DATA RECORDS below:
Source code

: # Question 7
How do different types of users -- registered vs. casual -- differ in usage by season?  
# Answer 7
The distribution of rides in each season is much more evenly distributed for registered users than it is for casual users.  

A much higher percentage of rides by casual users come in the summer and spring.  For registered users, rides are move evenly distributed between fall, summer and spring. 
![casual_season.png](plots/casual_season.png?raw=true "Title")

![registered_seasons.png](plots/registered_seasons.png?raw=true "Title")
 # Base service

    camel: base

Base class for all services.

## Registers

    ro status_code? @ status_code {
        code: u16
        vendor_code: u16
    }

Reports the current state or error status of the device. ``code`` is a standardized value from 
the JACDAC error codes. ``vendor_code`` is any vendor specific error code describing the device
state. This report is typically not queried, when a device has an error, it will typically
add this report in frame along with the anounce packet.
End of DATA RECORDS.
DATA RECORDS below:
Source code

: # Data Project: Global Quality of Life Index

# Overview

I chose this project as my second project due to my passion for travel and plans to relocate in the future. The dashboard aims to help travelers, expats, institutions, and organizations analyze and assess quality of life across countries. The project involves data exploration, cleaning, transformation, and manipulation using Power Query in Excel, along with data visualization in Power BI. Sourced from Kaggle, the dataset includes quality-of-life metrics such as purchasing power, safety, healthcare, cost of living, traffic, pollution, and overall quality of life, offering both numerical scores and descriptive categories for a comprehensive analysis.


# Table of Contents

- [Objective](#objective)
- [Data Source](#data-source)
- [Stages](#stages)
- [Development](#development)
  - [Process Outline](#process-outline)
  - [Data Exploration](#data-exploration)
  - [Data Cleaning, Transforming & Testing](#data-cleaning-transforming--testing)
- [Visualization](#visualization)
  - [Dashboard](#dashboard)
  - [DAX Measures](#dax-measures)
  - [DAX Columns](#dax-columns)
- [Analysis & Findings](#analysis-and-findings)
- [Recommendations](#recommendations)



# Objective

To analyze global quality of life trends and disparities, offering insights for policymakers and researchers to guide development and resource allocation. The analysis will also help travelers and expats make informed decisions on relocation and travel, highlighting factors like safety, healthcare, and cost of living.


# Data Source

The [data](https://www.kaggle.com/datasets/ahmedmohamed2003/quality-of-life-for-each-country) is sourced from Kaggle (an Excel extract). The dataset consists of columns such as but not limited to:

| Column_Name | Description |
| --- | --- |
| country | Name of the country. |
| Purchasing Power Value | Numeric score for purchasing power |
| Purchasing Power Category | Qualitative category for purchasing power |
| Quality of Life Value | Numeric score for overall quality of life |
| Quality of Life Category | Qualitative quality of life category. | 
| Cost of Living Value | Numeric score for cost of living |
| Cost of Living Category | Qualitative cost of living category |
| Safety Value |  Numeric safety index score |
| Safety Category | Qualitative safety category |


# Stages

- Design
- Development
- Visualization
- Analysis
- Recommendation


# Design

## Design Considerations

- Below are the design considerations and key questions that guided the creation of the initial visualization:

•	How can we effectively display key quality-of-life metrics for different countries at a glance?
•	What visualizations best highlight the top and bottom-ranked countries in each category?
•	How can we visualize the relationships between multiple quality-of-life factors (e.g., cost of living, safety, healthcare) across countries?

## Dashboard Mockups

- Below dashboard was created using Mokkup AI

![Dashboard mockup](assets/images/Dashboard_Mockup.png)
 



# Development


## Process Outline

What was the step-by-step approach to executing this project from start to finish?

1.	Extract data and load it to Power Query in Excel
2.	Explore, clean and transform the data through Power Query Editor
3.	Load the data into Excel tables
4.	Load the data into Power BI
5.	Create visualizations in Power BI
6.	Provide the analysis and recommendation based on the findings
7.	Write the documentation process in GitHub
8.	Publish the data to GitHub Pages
End of DATA RECORDS.
DATA RECORDS below:
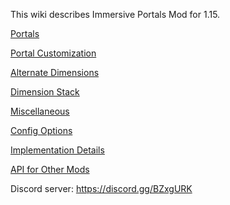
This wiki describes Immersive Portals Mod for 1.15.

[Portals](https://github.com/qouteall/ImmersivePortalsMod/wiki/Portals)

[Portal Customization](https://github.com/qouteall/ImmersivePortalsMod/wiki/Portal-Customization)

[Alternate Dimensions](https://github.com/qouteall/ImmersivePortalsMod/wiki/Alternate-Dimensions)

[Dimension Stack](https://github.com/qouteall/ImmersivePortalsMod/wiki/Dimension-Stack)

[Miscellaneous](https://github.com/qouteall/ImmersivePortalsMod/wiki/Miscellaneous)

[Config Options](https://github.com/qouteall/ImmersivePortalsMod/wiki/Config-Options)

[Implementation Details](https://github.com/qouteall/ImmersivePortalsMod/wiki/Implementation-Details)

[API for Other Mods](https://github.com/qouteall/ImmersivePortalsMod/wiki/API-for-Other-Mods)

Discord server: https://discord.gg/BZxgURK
End of DATA RECORDS.
Using the entries shown above, reproduce verbatim the lines from the line bearing "- [DAX Measures](#dax-measures)" to the line bearing "# Objective", inclusive.

  - [DAX Measures](#dax-measures)
  - [DAX Columns](#dax-columns)
- [Analysis & Findings](#analysis-and-findings)
- [Recommendations](#recommendations)



# Objective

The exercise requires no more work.